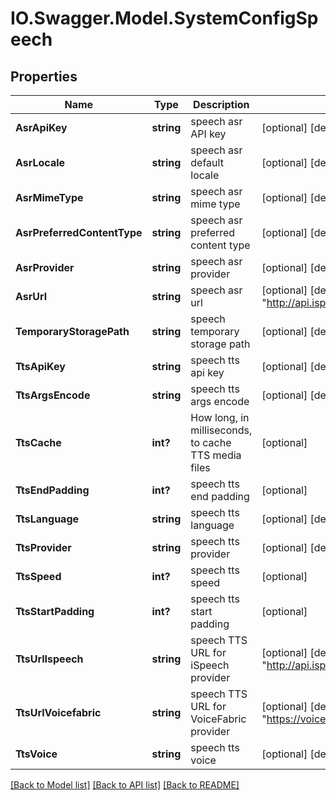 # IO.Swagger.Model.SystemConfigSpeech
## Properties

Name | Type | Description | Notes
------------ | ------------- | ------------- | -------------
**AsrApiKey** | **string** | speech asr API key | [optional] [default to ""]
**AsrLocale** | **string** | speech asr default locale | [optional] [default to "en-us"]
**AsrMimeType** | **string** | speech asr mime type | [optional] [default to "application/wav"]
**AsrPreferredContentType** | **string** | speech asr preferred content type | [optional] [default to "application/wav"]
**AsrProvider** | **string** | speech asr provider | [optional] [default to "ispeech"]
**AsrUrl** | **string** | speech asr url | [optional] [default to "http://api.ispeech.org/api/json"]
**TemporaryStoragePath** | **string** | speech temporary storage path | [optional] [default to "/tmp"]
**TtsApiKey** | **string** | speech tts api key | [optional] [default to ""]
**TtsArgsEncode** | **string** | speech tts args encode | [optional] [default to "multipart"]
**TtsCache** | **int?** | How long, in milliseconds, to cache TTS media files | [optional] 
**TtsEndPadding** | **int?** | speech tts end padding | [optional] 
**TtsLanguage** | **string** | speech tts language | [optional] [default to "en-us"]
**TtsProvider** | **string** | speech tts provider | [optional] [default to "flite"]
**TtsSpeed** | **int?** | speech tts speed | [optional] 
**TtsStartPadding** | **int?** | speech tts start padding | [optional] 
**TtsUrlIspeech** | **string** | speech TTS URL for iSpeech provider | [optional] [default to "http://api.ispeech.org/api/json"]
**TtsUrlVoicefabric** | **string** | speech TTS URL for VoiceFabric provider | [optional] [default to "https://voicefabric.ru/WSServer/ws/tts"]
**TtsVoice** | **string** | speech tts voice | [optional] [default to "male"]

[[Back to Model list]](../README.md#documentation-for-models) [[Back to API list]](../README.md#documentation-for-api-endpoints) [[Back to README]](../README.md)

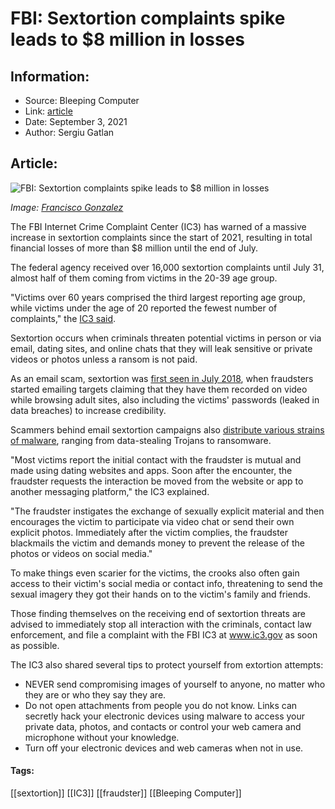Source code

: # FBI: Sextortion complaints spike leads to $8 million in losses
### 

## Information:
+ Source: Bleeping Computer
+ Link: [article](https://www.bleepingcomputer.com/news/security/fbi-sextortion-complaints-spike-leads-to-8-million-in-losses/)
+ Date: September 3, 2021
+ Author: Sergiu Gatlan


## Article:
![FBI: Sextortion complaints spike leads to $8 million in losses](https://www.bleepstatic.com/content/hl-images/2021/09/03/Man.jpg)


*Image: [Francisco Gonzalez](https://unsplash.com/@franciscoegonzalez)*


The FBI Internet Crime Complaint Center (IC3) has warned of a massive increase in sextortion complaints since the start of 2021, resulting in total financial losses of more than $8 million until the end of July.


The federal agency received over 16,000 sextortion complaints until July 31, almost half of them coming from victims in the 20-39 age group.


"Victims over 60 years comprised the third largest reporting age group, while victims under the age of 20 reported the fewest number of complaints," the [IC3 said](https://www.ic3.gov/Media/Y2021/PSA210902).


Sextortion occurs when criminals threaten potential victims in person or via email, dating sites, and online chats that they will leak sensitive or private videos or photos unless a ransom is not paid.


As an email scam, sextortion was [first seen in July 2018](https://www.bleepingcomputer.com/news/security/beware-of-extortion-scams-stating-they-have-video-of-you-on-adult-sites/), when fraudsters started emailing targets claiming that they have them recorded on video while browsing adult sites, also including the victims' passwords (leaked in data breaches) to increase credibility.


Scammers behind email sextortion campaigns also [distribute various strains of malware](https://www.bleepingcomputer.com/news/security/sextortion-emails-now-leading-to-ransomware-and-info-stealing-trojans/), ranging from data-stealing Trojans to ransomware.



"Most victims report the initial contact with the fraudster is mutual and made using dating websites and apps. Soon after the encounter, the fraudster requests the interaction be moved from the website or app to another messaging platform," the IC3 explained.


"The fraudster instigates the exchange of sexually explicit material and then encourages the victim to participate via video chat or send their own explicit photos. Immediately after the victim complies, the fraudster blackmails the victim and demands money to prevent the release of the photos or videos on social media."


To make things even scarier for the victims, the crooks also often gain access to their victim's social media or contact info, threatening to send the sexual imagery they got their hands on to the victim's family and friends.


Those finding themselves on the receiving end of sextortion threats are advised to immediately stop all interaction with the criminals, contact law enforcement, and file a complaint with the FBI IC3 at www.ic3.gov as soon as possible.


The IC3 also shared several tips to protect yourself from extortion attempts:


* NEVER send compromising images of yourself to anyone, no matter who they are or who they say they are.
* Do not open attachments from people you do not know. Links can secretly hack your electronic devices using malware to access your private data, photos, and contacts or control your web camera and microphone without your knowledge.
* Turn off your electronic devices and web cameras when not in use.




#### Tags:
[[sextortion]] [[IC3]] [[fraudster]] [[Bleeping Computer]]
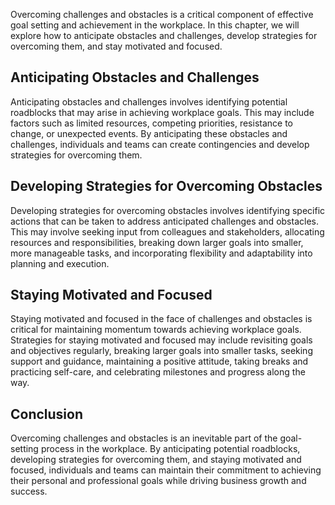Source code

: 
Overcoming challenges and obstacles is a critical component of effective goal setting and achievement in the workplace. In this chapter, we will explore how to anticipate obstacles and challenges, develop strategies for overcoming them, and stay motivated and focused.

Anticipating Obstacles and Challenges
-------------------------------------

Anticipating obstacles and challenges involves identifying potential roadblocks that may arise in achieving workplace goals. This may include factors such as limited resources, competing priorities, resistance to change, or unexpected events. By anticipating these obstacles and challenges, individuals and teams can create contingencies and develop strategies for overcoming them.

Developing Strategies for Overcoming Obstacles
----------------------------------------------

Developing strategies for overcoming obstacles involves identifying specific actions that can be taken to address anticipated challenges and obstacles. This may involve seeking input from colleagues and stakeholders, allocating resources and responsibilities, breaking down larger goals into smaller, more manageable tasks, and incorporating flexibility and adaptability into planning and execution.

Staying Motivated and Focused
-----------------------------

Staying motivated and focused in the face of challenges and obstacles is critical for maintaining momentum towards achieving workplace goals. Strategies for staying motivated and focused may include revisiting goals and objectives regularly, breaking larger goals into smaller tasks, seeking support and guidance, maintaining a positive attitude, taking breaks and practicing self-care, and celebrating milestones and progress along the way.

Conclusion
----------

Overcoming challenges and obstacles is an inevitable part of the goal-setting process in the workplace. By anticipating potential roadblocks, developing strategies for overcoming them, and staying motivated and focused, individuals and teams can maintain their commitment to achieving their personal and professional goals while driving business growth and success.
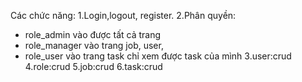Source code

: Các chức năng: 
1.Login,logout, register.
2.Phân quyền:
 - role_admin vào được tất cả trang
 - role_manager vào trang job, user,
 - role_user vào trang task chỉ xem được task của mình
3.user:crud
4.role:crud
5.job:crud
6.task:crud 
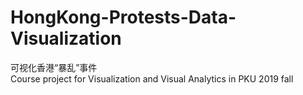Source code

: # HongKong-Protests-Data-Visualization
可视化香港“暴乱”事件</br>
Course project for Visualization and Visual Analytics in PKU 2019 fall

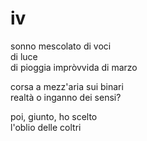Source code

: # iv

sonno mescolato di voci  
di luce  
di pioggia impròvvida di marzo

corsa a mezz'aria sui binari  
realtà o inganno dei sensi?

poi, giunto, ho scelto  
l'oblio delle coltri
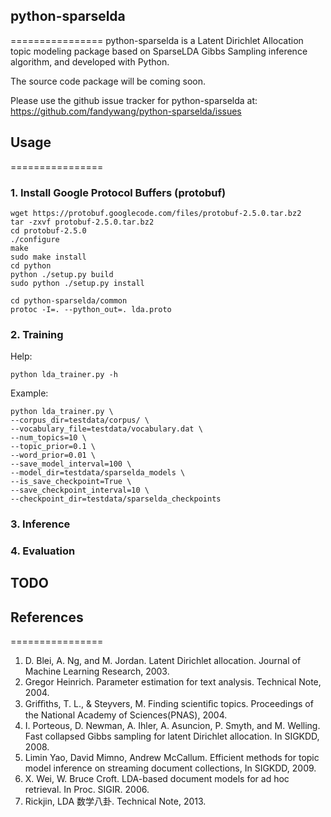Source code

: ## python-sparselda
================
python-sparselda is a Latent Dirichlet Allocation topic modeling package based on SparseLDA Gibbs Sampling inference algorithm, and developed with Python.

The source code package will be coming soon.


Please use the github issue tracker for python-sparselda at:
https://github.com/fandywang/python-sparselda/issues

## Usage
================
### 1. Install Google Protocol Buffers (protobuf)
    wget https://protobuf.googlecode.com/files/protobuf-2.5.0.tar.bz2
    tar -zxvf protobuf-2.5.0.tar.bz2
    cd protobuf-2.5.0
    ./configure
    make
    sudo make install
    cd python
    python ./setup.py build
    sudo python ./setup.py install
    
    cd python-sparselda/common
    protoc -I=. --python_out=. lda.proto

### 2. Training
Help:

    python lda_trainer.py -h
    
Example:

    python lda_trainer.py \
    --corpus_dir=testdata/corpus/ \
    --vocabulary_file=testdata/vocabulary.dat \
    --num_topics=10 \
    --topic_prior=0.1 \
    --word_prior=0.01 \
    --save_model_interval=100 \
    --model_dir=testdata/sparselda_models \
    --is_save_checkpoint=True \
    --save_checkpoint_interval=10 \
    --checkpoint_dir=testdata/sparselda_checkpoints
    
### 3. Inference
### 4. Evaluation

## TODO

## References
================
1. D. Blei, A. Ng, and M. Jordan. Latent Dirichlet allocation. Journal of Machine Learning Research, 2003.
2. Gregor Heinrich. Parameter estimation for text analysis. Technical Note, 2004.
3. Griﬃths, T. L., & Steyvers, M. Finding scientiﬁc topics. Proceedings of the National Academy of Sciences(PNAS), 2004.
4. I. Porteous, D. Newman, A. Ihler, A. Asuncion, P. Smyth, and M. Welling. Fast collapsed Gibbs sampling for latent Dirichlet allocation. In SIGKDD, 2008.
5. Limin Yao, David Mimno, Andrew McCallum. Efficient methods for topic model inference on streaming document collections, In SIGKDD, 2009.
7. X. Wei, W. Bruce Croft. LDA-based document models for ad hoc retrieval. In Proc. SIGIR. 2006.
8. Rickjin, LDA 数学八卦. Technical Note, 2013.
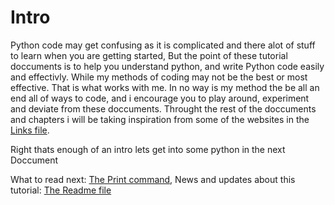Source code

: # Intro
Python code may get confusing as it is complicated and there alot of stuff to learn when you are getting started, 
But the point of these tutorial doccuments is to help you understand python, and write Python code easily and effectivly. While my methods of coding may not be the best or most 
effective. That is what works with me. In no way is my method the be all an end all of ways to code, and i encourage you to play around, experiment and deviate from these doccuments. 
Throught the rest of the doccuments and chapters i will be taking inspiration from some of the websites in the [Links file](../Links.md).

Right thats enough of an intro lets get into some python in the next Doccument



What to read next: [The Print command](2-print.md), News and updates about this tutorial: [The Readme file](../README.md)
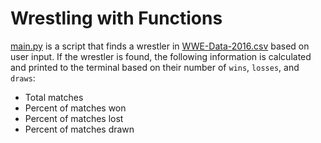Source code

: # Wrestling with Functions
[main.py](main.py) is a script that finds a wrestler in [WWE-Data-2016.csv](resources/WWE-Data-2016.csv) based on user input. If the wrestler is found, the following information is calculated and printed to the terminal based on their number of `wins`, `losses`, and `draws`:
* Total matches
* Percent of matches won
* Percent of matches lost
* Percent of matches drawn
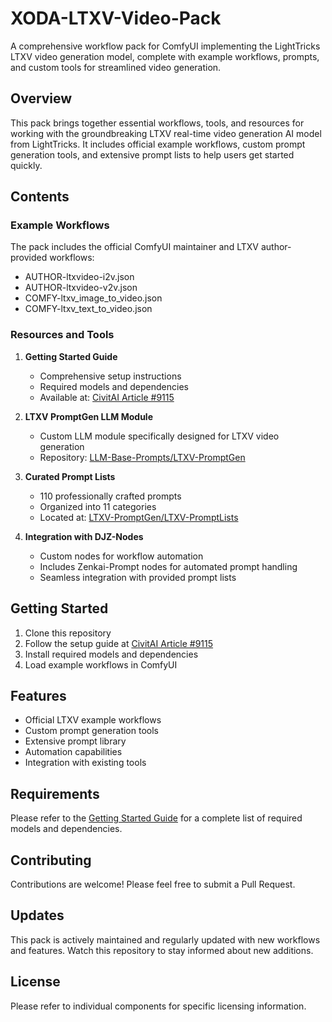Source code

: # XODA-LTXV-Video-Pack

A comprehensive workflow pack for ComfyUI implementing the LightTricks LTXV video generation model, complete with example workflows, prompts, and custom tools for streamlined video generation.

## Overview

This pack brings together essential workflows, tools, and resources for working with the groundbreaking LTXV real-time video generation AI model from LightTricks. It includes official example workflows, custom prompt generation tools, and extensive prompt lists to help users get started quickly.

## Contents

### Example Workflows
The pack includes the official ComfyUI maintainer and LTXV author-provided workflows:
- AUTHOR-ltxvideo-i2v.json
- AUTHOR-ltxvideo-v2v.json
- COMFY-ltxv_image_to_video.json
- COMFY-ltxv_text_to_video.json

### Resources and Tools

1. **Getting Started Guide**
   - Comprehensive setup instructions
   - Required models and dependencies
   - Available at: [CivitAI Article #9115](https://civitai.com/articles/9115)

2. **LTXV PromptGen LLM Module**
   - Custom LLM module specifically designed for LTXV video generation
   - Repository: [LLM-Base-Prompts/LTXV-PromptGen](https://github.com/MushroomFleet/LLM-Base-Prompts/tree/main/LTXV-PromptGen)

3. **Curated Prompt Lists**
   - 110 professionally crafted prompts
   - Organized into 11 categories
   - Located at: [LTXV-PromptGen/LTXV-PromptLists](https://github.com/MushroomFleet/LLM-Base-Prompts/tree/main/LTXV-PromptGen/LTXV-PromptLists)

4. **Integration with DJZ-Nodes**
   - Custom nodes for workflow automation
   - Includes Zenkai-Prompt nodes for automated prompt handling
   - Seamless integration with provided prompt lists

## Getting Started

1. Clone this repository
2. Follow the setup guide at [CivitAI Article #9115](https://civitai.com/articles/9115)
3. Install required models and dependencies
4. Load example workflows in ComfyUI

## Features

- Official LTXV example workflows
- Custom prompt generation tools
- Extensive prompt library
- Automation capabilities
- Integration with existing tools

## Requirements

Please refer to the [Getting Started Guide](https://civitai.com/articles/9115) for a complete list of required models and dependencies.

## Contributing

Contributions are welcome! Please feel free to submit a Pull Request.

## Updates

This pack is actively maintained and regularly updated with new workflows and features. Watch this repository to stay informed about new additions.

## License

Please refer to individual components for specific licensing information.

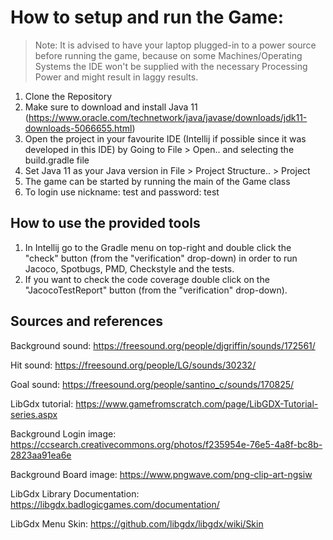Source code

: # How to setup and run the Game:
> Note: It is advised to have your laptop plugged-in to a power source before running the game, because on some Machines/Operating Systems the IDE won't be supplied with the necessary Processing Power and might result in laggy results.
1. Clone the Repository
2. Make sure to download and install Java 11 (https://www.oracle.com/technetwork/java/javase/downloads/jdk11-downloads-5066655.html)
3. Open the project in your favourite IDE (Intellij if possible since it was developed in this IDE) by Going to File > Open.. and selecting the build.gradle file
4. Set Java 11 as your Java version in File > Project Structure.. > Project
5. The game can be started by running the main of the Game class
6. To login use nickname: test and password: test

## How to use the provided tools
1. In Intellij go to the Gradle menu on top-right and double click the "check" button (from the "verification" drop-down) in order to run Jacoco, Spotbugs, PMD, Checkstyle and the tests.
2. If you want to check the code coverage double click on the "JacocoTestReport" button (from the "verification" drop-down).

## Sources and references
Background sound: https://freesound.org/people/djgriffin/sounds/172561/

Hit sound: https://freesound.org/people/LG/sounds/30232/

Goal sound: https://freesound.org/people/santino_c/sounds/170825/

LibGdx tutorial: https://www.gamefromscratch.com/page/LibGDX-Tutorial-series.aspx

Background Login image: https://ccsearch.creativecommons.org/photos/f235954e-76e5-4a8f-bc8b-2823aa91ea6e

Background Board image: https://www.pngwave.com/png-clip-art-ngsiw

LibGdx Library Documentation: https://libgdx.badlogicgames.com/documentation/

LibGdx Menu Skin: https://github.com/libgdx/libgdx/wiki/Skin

──────────────────────────────

Prompt.
Search the entries above for the string "about". Copy each line that holds it.

Solution to the exercise.
What to read next: [The Print command](2-print.md), News and updates about this tutorial: [The Readme file](../README.md)
This pack is actively maintained and regularly updated with new workflows and features. Watch this repository to stay informed about new additions.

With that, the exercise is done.